In the semi-finals of the Grand Challenge Cup, the revamped British crew drawn from Leander and Molesey clubs, with three Cambridge blues in the bows, raced the French eight and lost a length in the first two minutes. Although they fought back earnestly for another mile, they were unable to get in front and finished half a length down. The margins had been smaller in Paris two weeks ago.
In the other half of the draw for the Grand, the US eight won well from the Dutch crew, which set a new world record for eights only last weekend. The standard for international eights is now ruthlessly demanding and the British eight must take high rank at Lucerne to be a serious prospect for the championships in September.
The Molesey crew drawn to race the French world champions in the Stewards' Cup for coxless fours is a revamp of the 1987 junior British crew, with Greg Searle replacing Toby Hessian. The Molesey crew led the French off the start but lost a length when the world champions settled into their rhythm, fighting back to finish three- quarters of a length down.
In the Diamond Sculls the last British survivor, Peter Haining, went down to Xeno Muller, the Swiss who set a new world record a fortnight ago. Muller went on to beat Andre Willms, the German Olympic champion in quadruple sculls, in the semi-final and is expected to win over Martin Halbo Hansen in today's final. In the women's sculls, Marnie McBean beat the Olympic sculling champion Elizabeta Lipa and will meet Katrin Boron this afternoon.

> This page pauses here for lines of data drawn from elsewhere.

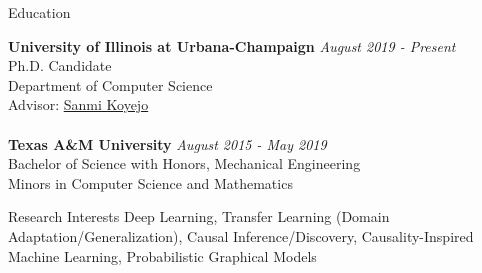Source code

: \documentclass{resume} %
\begin{document}

\begin{rSection}{Education}

{\bf University of Illinois at Urbana-Champaign} \hfill {\em August 2019 - Present} 
\\ Ph.D. Candidate
\\ Department of Computer Science
\\Advisor: \href{http://sanmi.cs.illinois.edu/}{Sanmi Koyejo}\\
\\{\bf Texas A\&M University} \hfill {\em August 2015 - May 2019} 
\\ Bachelor of Science with Honors, Mechanical Engineering
\\ Minors in Computer Science and Mathematics
\end{rSection}

\begin{rSection}{Research Interests}
Deep Learning, Transfer Learning (Domain Adaptation/Generalization), Causal Inference/Discovery, Causality-Inspired Machine Learning, Probabilistic Graphical Models
\end{rSection}
\end{document}
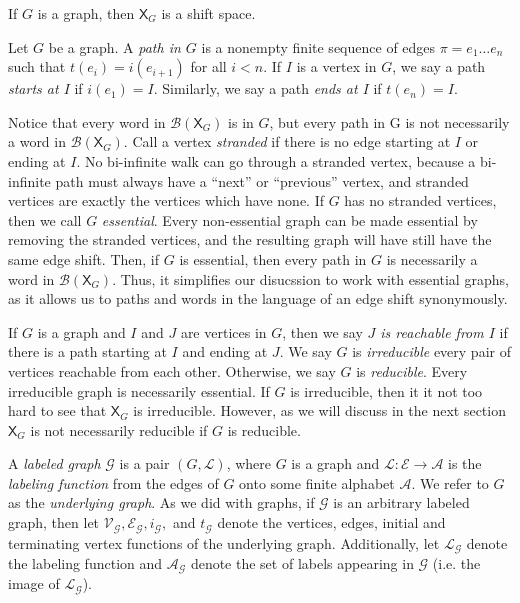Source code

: \documentclass[hidelinks]{report}
\newcommand{\Ac}{\mathcal{A}}  %
\newcommand{\Lc}{\mathcal{L}}  %
\newcommand{\Gc}{\mathcal{G}}  %
\newcommand{\Vc}{\mathcal{V}}
\newcommand{\Ec}{\mathcal{E}}
\newcommand{\Bc}{\mathcal{B}}
\newcommand{\shift}[1]{\mathsf{X}_{#1}}
\newcommand{\term}[1]{\textit{#1}}
\theoremstyle{definition}
\begin{document}
\begin{theorem}[name=\cite{lind1995introduction}]
    If \(G\) is a graph, then \(\shift{G}\) is a shift space.
\end{theorem}

Let \(G\) be a graph. A \term{path in \(G\)} is a nonempty finite sequence of edges \(\pi = e_1 \dots e_n\) such that \(t(e_i) = i(e_{i+1})\) for all \(i < n\).
If \(I\) is a vertex in \(G\), we say a path \term{starts at \(I\)} if \(i(e_1) = I\). Similarly, 
we say a path \term{ends at \(I\)} if \(t(e_n) = I\).

Notice that every word in \(\Bc(\shift{G})\) is in \(G\), but every path in G is 
not necessarily a word in \(\Bc(\shift{G})\). Call a vertex \term{stranded} if 
there is no edge starting at \(I\) or  ending at \(I\). No bi-infinite walk can go 
through a stranded vertex, because a bi-infinite path must always have a ``next''
or ``previous'' vertex, and stranded vertices are exactly the vertices which have none.
If \(G\) has no stranded vertices, then we call \(G\) \term{essential}. Every 
non-essential graph can be made essential by removing the stranded vertices, and 
the resulting graph will have still have the same edge shift. Then, if \(G\) 
is essential, then every path in \(G\) is necessarily a word in \(\Bc(\shift{G})\). 
Thus, it simplifies our disucssion to work with essential graphs, as 
it allows us to paths and words in the language of an edge shift synonymously. 

If \(G\) is a graph and \(I\) and \(J\)
are vertices in \(G\), then we say \term{\(J\) is reachable from \(I\)}
if there is a path starting at \(I\) and ending at \(J\). We say \(G\) is \term{irreducible}
every pair of vertices reachable from each other. Otherwise, we say \(G\) is \term{reducible}. 
Every irreducible graph is necessarily essential. If \(G\) is irreducible, then 
it it not too hard to see that \(\shift{G}\) is irreducible. However, 
as we will discuss in the next section \(\shift{G}\) is not necessarily reducible 
if \(G\) is reducible.

\begin{definition}
    A \term{labeled graph} \(\Gc\) is a pair \((G, \Lc)\), where \(G\) is a graph and \(\Lc : \Ec \to \Ac\) is the 
    \term{labeling function} from the edges of \(G\) onto some finite alphabet \(\Ac\). We 
    refer to \(G\) as the \term{underlying graph}.
    As we did with graphs, if \(\Gc\) is an arbitrary labeled graph, then 
    let \(\Vc_\Gc, \Ec_\Gc, i_\Gc,\) and \(t_\Gc\) denote the vertices, edges, 
    initial and terminating vertex functions of the underlying graph. Additionally,
    let \(\Lc_\Gc\) denote the labeling function and \(\Ac_\Gc\) denote the set 
    of labels appearing in \(\Gc\) (i.e. the image of \(\Lc_\Gc\)).
\end{definition}
\end{document}
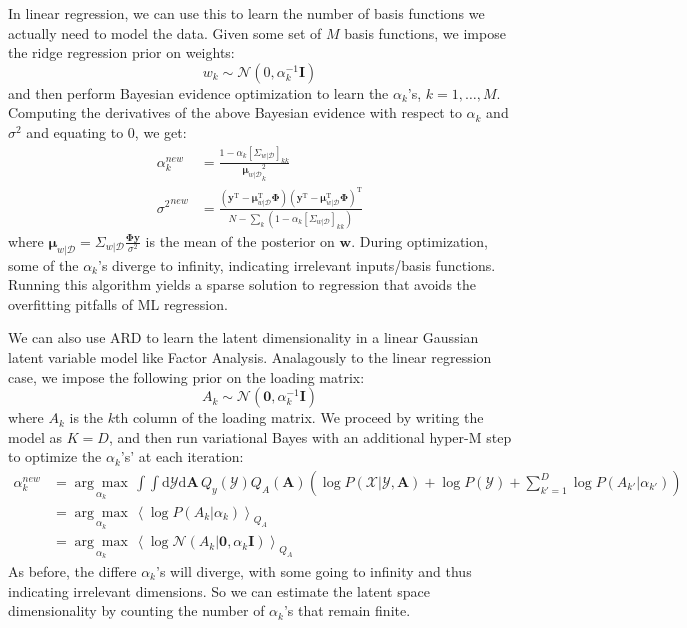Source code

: \documentclass[a4paper]{article}
\begin{document}
In linear regression, we can use this to learn the number of basis functions we actually need to model the data. Given some set of $M$ basis functions, we impose the ridge regression prior on weights:
\[ w_k \sim \mathcal{N}(0,\alpha_k^{-1}\mathbf{I} ) \]
and then perform Bayesian evidence optimization to learn the $\alpha_{k}$'s, $k=1,\ldots,M$. Computing the derivatives of the above Bayesian evidence with respect to $\alpha_k$ and $\sigma^2$ and equating to 0, we get:
\begin{align*}
\alpha_k^{new} &= \frac{1 - \alpha_k\left[\Sigma_{w|\mathcal{D}}\right]_{kk}}{{\mathbf{\mu}_{w|\mathcal{D}}}_k^2} \\
{\sigma^2}^{new} &= \frac{(\mathbf{y}^\textrm{T} - \mathbf{\mu}_{w|\mathcal{D}}^\textrm{T} \mathbf{\Phi}) (\mathbf{y}^\textrm{T} - \mathbf{\mu}_{w|\mathcal{D}}^\textrm{T} \mathbf{\Phi})^\textrm{T}}{N - \sum_k \left(1 - \alpha_k\left[\Sigma_{w|\mathcal{D}}\right]_{kk} \right)}
\end{align*}
where $\mathbf{\mu}_{w|\mathcal{D}} = \Sigma_{w|\mathcal{D}}\frac{\mathbf{\Phi y}}{\sigma^2}$ is the mean of the posterior on $\mathbf{w}$. During optimization, some of the $\alpha_k$'s diverge to infinity, indicating irrelevant inputs/basis functions. Running this algorithm yields a sparse solution to regression that avoids the overfitting pitfalls of ML regression.

We can also use ARD to learn the latent dimensionality in a linear Gaussian latent variable model like Factor Analysis. Analagously to the linear regression case, we impose the following prior on the loading matrix:
\[ A_k \sim \mathcal{N}(\mathbf{0}, \alpha_k^{-1} \mathbf{I}) \]
where $A_k$ is the $k$th column of the loading matrix. We proceed by writing the model as $K=D$, and then run variational Bayes with an additional hyper-M step to optimize the $\alpha_k$'s' at each iteration:
\begin{align*}
\alpha_k^{new} &= \underset{\alpha_k}{\arg\max}\, \int\int \textrm{d}\mathcal{Y} \textrm{d}\mathbf{A} \, Q_y(\mathcal{Y})Q_A(\mathbf{A}) \left( \log P(\mathcal{X}|\mathcal{Y},\mathbf{A}) + \log P(\mathcal{Y}) + \sum_{k'=1}^D \log P(A_{k'}|\alpha_{k'}) \right) \\
&= \underset{\alpha_k}{\arg\max}\, \left\langle \log P(A_k|\alpha_k) \right\rangle_{Q_A} \\
&= \underset{\alpha_k}{\arg\max}\, \left\langle \log \mathcal{N}(A_k|\mathbf{0},\alpha_k \mathbf{I}) \right\rangle_{Q_A}
\end{align*}
As before, the differe $\alpha_k$'s will diverge, with some going to infinity and thus indicating irrelevant dimensions. So we can estimate the latent space dimensionality by counting the number of $\alpha_k$'s that remain finite.
\end{document}
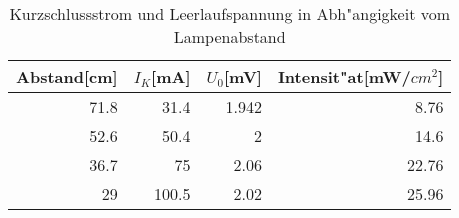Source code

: \begin{table}[h]	
\centering
\begin{tabular}{|r||r||r||r|} \hline
Abstand[cm]	&	$I_K$[mA]	&	$U_0$[mV]	& Intensit"at[mW/$cm^2$]\\ \hline
71.8	&	31.4	&	1.942	&	8.76\\
52.6	&	50.4	&	2	&	14.6\\
36.7	&	75	&	2.06	&	22.76\\
29	&	100.5	& 	2.02	&	25.96
\end{tabular}
\caption{Kurzschlussstrom und Leerlaufspannung in Abh"angigkeit vom Lampenabstand}
\label{tabelle_anfang}
\end{table}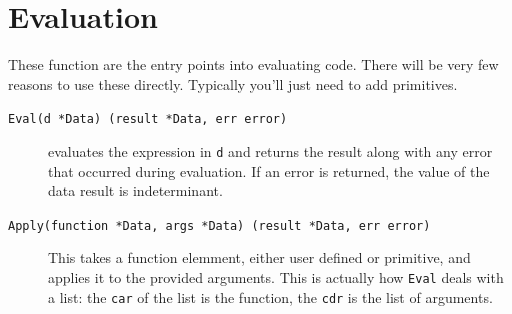 \documentclass[12pt]{article}
\begin{document}
\section{Evaluation}

These function are the entry points into evaluating code. There will be
very few reasons to use these directly. Typically you'll just need to
add primitives.

\begin{description}
\item [{\tt Eval(d *Data) (result *Data, err error)}] evaluates the
  expression in \verb|d| and returns the result along with any error
  that occurred during evaluation. If an error is returned, the value
  of the data result is indeterminant.
\item [{\tt Apply(function *Data, args *Data) (result *Data, err
  error)}]
  This takes a function elemment, either user defined or
  primitive, and applies it to the provided arguments. This is actually
  how \verb|Eval| deals with a list: the \verb|car| of the list is the
  function, the \verb|cdr| is the list of arguments.
\end{description}
\end{document}
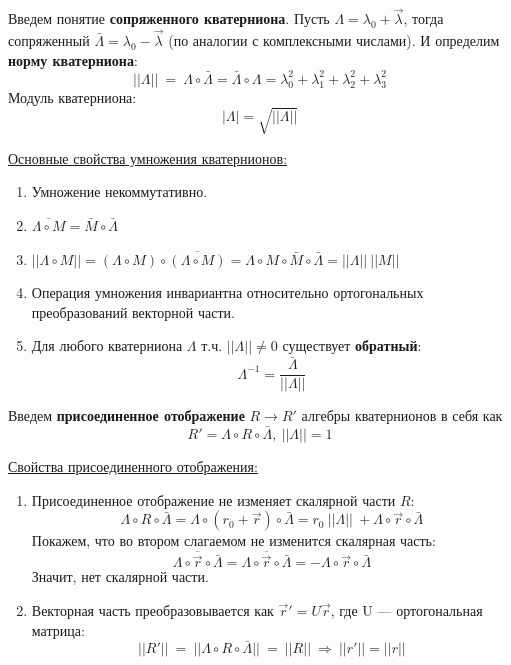 Введем понятие \textbf{сопряженного кватерниона}. Пусть $\Lambda = \lambda_0 + \vec{\lambda}$, тогда сопряженный $\bar\Lambda = \lambda_0 - \vec{\lambda}$ (по аналогии с комплексными числами). И определим \textbf{норму кватерниона}:
\[
||\Lambda||~ =~ \Lambda \circ \bar\Lambda = \bar\Lambda \circ \Lambda = \lambda_0^2 + \lambda_1^2 + \lambda_2^2 + \lambda_3^2
\]
Модуль кватерниона:
\[
|\Lambda| = \sqrt{||\Lambda||}
\]

\underline{Основные свойства умножения кватернионов:}
\begin{enumerate}
    \item Умножение некоммутативно.
    \item $\overline{\Lambda \circ M} = \bar M \circ \bar\Lambda$
    \item $||\Lambda \circ M|| = (\Lambda \circ M)\circ \overline{(\Lambda \circ M)} = \Lambda \circ M \circ \bar M \circ \bar\Lambda = ||\Lambda||~||M||$
    \item Операция умножения инвариантна относительно ортогональных преобразований векторной части.
    \item Для любого кватерниона $\Lambda$ т.ч. $||\Lambda|| \neq 0$ существует \textbf{обратный}:
    \[
    \Lambda^{-1} = \dfrac{\bar\Lambda}{||\Lambda||}
    \]
\end{enumerate}

\begin{definition}
    Введем \textbf{присоединенное отображение} $R \longrightarrow R'$ алгебры кватернионов в себя как
    \[
    R' = \Lambda \circ R \circ \bar\Lambda, \ ||\Lambda|| = 1
    \]
\end{definition}
\underline{Свойства присоединенного отображения:}
\begin{enumerate}
    \item Присоединенное отображение не изменяет скалярной части $R$:
    \[
    \Lambda \circ R \circ \bar \Lambda = \Lambda \circ (r_0 + \vec{r}) \circ \bar{\Lambda} = r_0~||\Lambda||~ + \Lambda \circ \vec{r} \circ \bar{\Lambda}
    \]
    Покажем, что во втором слагаемом не изменится скалярная часть:
    \[
    \overline{\Lambda\circ \vec{r} \circ \bar{\Lambda}} = \Lambda\circ \overline{\vec{r}} \circ \bar{\Lambda} = - \Lambda\circ \vec{r} \circ \bar{\Lambda}
    \]
    Значит, нет скалярной части.
    \item Векторная часть преобразовывается как $\vec{r}' = U\vec{r}$, где U --- ортогональная матрица:
    \[
    ||R'||~ = ~ ||\Lambda \circ R \circ \bar \Lambda|| ~=~ ||R|| \ \Longrightarrow \ ||r'|| = ||r||
    \]
\end{enumerate}


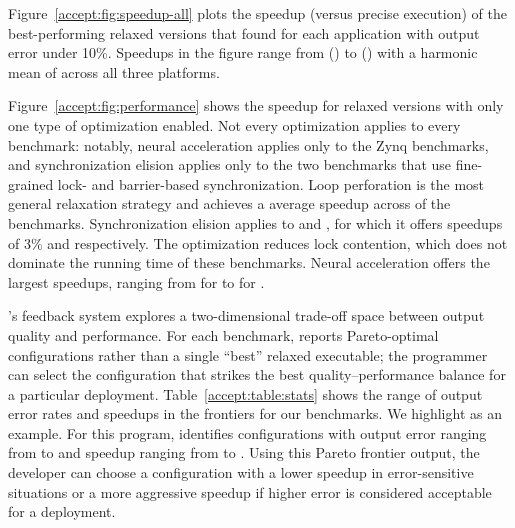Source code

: Figure~\ref{accept:fig:speedup-all} plots the speedup (versus precise execution) of the
best-performing relaxed versions that \sysname found for each application with
output error under 10\%.
Speedups in the figure range from 
() to 
() with
a harmonic mean of  across all three platforms.

Figure~\ref{accept:fig:performance} shows the speedup for relaxed versions with only
one type of optimization enabled.
Not every optimization applies to every benchmark: notably, neural
acceleration applies only to the Zynq benchmarks, and synchronization elision
applies only to the two benchmarks that use fine-grained lock- and
barrier-based synchronization.
Loop perforation is the most general relaxation strategy and achieves a
 average speedup across
 of the benchmarks.
Synchronization elision applies to  and
, for which it offers speedups of
3\%  %
and  respectively.
The optimization reduces lock contention, which does not dominate the running
time of these benchmarks.
Neural acceleration offers the largest speedups, ranging from
 for 
to
 for .

\sysname's feedback system explores a two-dimensional trade-off space between
output quality and performance. For each benchmark, \sysname reports
Pareto-optimal configurations rather than a single ``best'' relaxed executable;
the
programmer can select the configuration that strikes the best
quality--performance balance for a particular deployment.
%
Table~\ref{accept:table:stats} shows the range of output error rates and speedups in
the frontiers for our benchmarks.
%
We highlight  as an example.
For this program, \sysname identifies 
configurations with output error ranging from  to
 and speedup ranging from
 to .
Using this Pareto frontier output, the developer can choose a
configuration with a lower speedup in error-sensitive situations or a
more aggressive  speedup if higher
error is considered acceptable for a
deployment.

The British lightweight men performed heroically. The London four, which is the last crew still contesting two events in the regatta, beat the US National heavyweight four in the other Stewards' Cup semi-final and will face the French today.
The lightweight eight, entered as London and Notts County for the Ladies' Plate, was untroubled by a Penn Athletic crew with several retired internationals.